_WHAT TO WORK ON:_ Your answer must be every line of the data that contains "https".
++++ INFORMATION PROVIDED
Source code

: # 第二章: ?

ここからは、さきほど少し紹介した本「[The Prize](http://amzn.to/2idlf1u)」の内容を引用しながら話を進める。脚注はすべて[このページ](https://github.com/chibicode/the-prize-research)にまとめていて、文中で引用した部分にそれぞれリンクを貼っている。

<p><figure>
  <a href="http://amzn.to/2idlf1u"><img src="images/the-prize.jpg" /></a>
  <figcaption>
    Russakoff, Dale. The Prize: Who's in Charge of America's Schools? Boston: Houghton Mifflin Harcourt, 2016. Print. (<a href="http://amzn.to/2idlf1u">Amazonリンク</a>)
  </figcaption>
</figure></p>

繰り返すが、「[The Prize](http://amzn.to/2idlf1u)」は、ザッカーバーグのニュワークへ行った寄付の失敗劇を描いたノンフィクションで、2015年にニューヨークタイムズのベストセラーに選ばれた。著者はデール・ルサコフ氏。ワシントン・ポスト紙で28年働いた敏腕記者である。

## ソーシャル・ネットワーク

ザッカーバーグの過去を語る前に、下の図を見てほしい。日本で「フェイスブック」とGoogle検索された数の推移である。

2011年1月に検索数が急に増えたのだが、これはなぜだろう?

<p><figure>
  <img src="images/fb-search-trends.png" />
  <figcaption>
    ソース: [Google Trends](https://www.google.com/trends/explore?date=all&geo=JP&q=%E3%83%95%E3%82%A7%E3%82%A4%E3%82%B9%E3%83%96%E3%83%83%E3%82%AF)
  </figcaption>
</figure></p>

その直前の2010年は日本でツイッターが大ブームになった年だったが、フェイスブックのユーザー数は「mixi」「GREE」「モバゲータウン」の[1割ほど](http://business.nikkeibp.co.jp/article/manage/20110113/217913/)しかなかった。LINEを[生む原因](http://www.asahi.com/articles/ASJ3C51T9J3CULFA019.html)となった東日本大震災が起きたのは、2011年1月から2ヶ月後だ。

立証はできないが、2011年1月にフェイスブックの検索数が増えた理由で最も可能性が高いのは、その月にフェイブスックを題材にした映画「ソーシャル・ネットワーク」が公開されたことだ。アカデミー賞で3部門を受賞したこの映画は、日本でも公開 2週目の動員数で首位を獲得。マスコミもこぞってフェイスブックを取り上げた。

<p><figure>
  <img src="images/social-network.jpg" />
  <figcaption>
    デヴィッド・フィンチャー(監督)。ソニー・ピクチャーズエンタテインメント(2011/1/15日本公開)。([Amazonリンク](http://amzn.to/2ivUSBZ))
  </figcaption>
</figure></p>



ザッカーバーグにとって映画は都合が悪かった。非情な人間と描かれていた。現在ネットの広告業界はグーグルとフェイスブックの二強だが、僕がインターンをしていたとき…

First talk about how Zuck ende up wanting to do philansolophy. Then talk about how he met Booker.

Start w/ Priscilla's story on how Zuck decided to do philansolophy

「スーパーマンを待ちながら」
++++++++
_SOLUTION:_
ここからは、さきほど少し紹介した本「[The Prize](http://amzn.to/2idlf1u)」の内容を引用しながら話を進める。脚注はすべて[このページ](https://github.com/chibicode/the-prize-research)にまとめていて、文中で引用した部分にそれぞれリンクを貼っている。
    ソース: [Google Trends](https://www.google.com/trends/explore?date=all&geo=JP&q=%E3%83%95%E3%82%A7%E3%82%A4%E3%82%B9%E3%83%96%E3%83%83%E3%82%AF)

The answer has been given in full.